Capital Gains Tax is currently being considered for a massive overhaul by Chancellor of the Exchequer Rishi Sunak. The Chancellor is considering if the current system is fit for purpose. Officials are considering whether to reform this tax so it is paid at the same rate as income tax. But could Capital Gains Tax really increase this year?
What is Capital Gains Tax?
Capital Gains Tax is a tax on the profit when you sell or dispose of an asset which has increased in value.
The amount made on that sale is taxed, not the amount of money you receive.
For instance, if you purchase an antique worth £5,000 but it is later sold for £25,000, you made a gain of £20,000.
What do you have to pay Capital Gains Tax on?
You pay Capital Gains Tax when you sell the following, known as chargeable assets:
- Most personal items worth £6,000 or more, aside from your car
- Property which is not your main home
- Your main home if you have let it out, used it for business or it is very large
- Shares which are not in an ISA or PEP
- Business assets
You do not pay Capital Gains Tax on the following items:
- ISAs or PEPs
- UK Government gilts and Premium Bonds
- Betting, lottery or pools winnings.
You also do not usually pay tax on gifts made to a spouse, civil partner or charity or when you inherit an asset.

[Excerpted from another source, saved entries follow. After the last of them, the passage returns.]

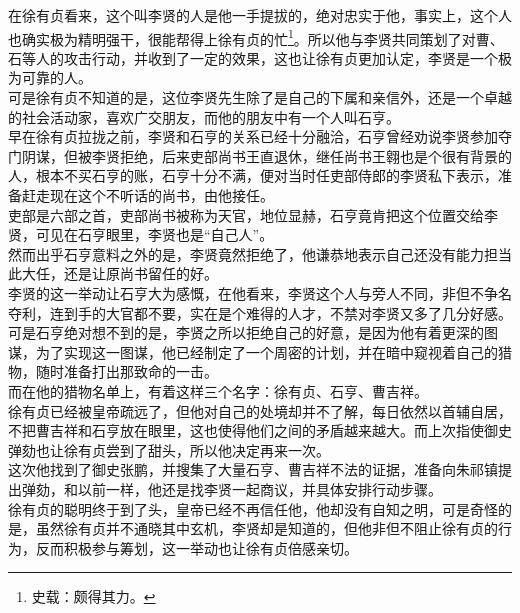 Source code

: \begin{multicols}{\theparacolNo}
在徐有贞看来，这个叫李贤的人是他一手提拔的，绝对忠实于他，事实上，这个人也确实极为精明强干，很能帮得上徐有贞的忙\footnote{史载：颇得其力。}。所以他与李贤共同策划了对曹、石等人的攻击行动，并收到了一定的效果，这也让徐有贞更加认定，李贤是一个极为可靠的人。\\

可是徐有贞不知道的是，这位李贤先生除了是自己的下属和亲信外，还是一个卓越的社会活动家，喜欢广交朋友，而他的朋友中有一个人叫石亨。\\

早在徐有贞拉拢之前，李贤和石亨的关系已经十分融洽，石亨曾经劝说李贤参加夺门阴谋，但被李贤拒绝，后来吏部尚书王直退休，继任尚书王翱也是个很有背景的人，根本不买石亨的账，石亨十分不满，便对当时任吏部侍郎的李贤私下表示，准备赶走现在这个不听话的尚书，由他接任。\\

吏部是六部之首，吏部尚书被称为天官，地位显赫，石亨竟肯把这个位置交给李贤，可见在石亨眼里，李贤也是“自己人”。\\

然而出乎石亨意料之外的是，李贤竟然拒绝了，他谦恭地表示自己还没有能力担当此大任，还是让原尚书留任的好。\\

李贤的这一举动让石亨大为感慨，在他看来，李贤这个人与旁人不同，非但不争名夺利，连到手的大官都不要，实在是个难得的人才，不禁对李贤又多了几分好感。\\

可是石亨绝对想不到的是，李贤之所以拒绝自己的好意，是因为他有着更深的图谋，为了实现这一图谋，他已经制定了一个周密的计划，并在暗中窥视着自己的猎物，随时准备打出那致命的一击。\\

而在他的猎物名单上，有着这样三个名字：徐有贞、石亨、曹吉祥。\\

徐有贞已经被皇帝疏远了，但他对自己的处境却并不了解，每日依然以首辅自居，不把曹吉祥和石亨放在眼里，这也使得他们之间的矛盾越来越大。而上次指使御史弹劾也让徐有贞尝到了甜头，所以他决定再来一次。\\

这次他找到了御史张鹏，并搜集了大量石亨、曹吉祥不法的证据，准备向朱祁镇提出弹劾，和以前一样，他还是找李贤一起商议，并具体安排行动步骤。\\

徐有贞的聪明终于到了头，皇帝已经不再信任他，他却没有自知之明，可是奇怪的是，虽然徐有贞并不通晓其中玄机，李贤却是知道的，但他非但不阻止徐有贞的行为，反而积极参与筹划，这一举动也让徐有贞倍感亲切。\\


\end{multicols}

You will only have to pay Capital Gains Tax if you later dispose of an asset which you have inherited.
Could Capital Gains Tax increase in 2020?
One of the measures under consideration is reforming capital gains tax so that it is paid at the same rate as income tax.
As a result, the tax on profits from selling assets would rise from 10 to 20 percent for basic-rate taxpayers.
The tax rate would also increase from 18 to 20 percent for profits on the sale of second homes.
For higher-rate and additional-rate taxpayers, the levy could rise from 20 percent on asset sales and 28 percent on property sales to 40 percent respectively.
Each increase in percentage point of Capital Gains Tax is estimated to make around $60 million.
Mr Sunak could commission a review into Capital Gains Tax.
The Chancellor may choose to tax capital gains at the same rate as that applied to dividend income.
Currently, any annual dividend income from shareholdings where £2,000 is taxed at 7.5 percent, 32.5 percent or 38.1 percent, dependent on whether an investor is a basic, higher or additional rate taxpayer.
These rates sit between current capital gains tax rates and income tax rates.
Earlier this year a Treasury source said the review was not likely to have a huge impact.
The source told The Times: “It is standard practice to review taxes and CGT is one of the few taxes that has not yet been reviewed.”
The source added: “There is absolutely no expectation anything substantive will come out of this in terms of policy change. CGT reform is not in our sights.”